More recently, a systematic review evaluating patients with unresectable or mRCC, comparing treatment regimens containing IL-2 to those without, revealed that mortality at 1 year was not statistically significant between IL-2-based regimens and non-IL-2 controls [34]. The pooled response rates, however, were higher in patients receiving IL-2-based regimens (range, 9–39 %) compared with non-IL-2 controls (0–20 %). There was an increase in toxicity in the IL-2-based regimens compared to non-IL-2 controls; however, most patients tolerated treatment well. Of note, this review did not include any high-dose IL-2 trials, as there are no known randomized trials comparing high-dose IL-2 to non-IL-2 control or placebo (all prior studies were phase II single-arm studies).
Based on the data above, non-high-dose IL-2-containing regimens do not appear to provide superior treatment efficacy over non-IL-2-containing regimens and are associated with increased toxicity. High-dose IL-2 does provide higher response rates, albeit with higher toxicity, and can provide a small chance for a complete and durable remission and hence continues to play a role in the treatment of mRCC in the appropriate treatment population.
15.4 Interferon plus Interleukin-2 Combination(s)
Interferon alpha and interleukin-2 have been shown to have efficacy in the treatment of metastatic RCC; however, whether these two drugs given in combination would be more efficacious was the subject of intense investigation in the 1990s.

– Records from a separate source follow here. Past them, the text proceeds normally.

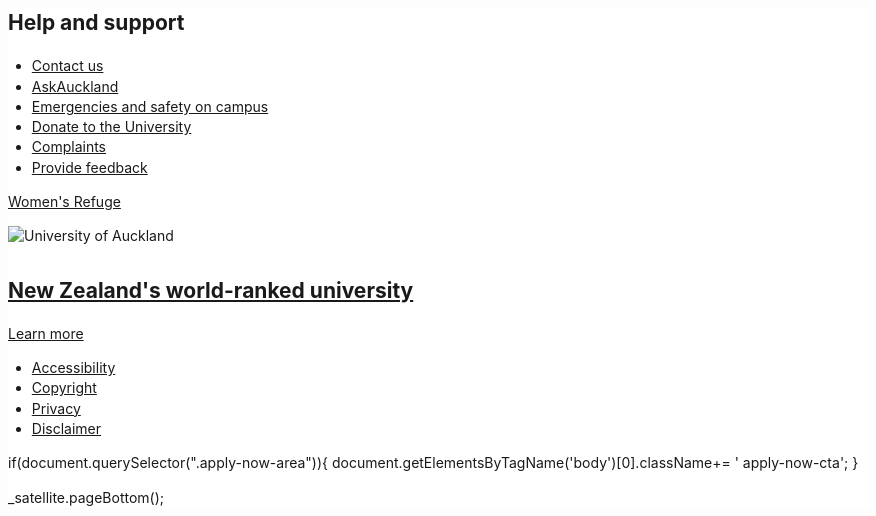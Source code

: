 Help and support
----------------

*   [Contact us](http://web.archive.org/web/20240820073037/https://www.auckland.ac.nz/en/about/the-university/uoa-contact-us.html)
*   [AskAuckland](http://web.archive.org/web/20240820073037/https://uoa.custhelp.com/)
*   [Emergencies and safety on campus](/web/20240820073037/https://www.auckland.ac.nz/en/about-us/emergency-information.html)
*   [Donate to the University](http://web.archive.org/web/20240820073037/https://www.givingtoauckland.org.nz/en/Home.html)
*   [Complaints](http://web.archive.org/web/20240820073037/https://www.auckland.ac.nz/en/students/complaints-and-incidents/complaints.html)
*   [Provide feedback](http://web.archive.org/web/20240820073037/mailto:feedback@auckland.ac.nz)

[Women's Refuge](# "Women's Refuge")

 ![University of Auckland](/web/20240820073037im_/https://www.auckland.ac.nz/content/auckland/en/_jcr_content/footer/image.img.480.low.jpg/1701292954767.jpg)

[New Zealand's world-ranked university](/web/20240820073037/https://www.auckland.ac.nz/en/about-us/about-the-university/our-ranking-and-reputation.html)
--------------------------------------------------------------------------------------------------------------------------------------------------------

[Learn more](/web/20240820073037/https://www.auckland.ac.nz/en/about-us/about-the-university/our-ranking-and-reputation.html "Learn more")

*   [Accessibility](http://web.archive.org/web/20240820073037/https://www.auckland.ac.nz/en/accessibility.html)
*   [Copyright](http://web.archive.org/web/20240820073037/https://www.auckland.ac.nz/en/copyright.html)
*   [Privacy](http://web.archive.org/web/20240820073037/https://www.auckland.ac.nz/en/privacy.html)
*   [Disclaimer](http://web.archive.org/web/20240820073037/https://www.auckland.ac.nz/en/disclaimer.html)

if(document.querySelector(".apply-now-area")){ document.getElementsByTagName('body')\[0\].className+= ' apply-now-cta'; }

\_satellite.pageBottom();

Phase II trials were first performed to assess combining these two agents in hopes of a synergistic response. One study evaluated high-dose IL-2 alone (1.33 mg/m2; approx. 600,000 IU/kg) versus non-high-dose IL-2 (0.8 mg/m2) in combination with IFN-α in patients with mRCC [35]. In this study, patients in both arms had responses to therapy, but the IL-2 alone arm (high-dose IL-2) was noted to have a higher objective and durable response rate. This study concluded that IL-2 alone, when given as a high-dose IV bolus, was active in metastatic RCC and that combining it with IFN-α was not as efficacious. A somewhat varying conclusion was noted from a publication around the same time that had tested alternate daily dosing of intravenous IL-2 and subcutaneous IFN-α [36]. In that study, 36 patients received 14 days of daily alternating treatments of IL-2 and IFN-α every 6 weeks for up to four cycles. Of the 30 patients who completed at least two cycles, there were nine objective responses, and seven of them had relapse-free survival times that were >6 months, the longest being 2 years. The toxicity was reported to be less, and these results led to a conclusion that the combination of IL-2 and IFN-α was active, rivaled responses of each agent alone from other phase I and II studies, and warranted further study. Other phase II studies were carried out in order to evaluate the use of subcutaneous IL-2 and IFN-α [37–39]. These studies noted encouraging responses with less toxicity, but results were discordant and did not provide definitive conclusions.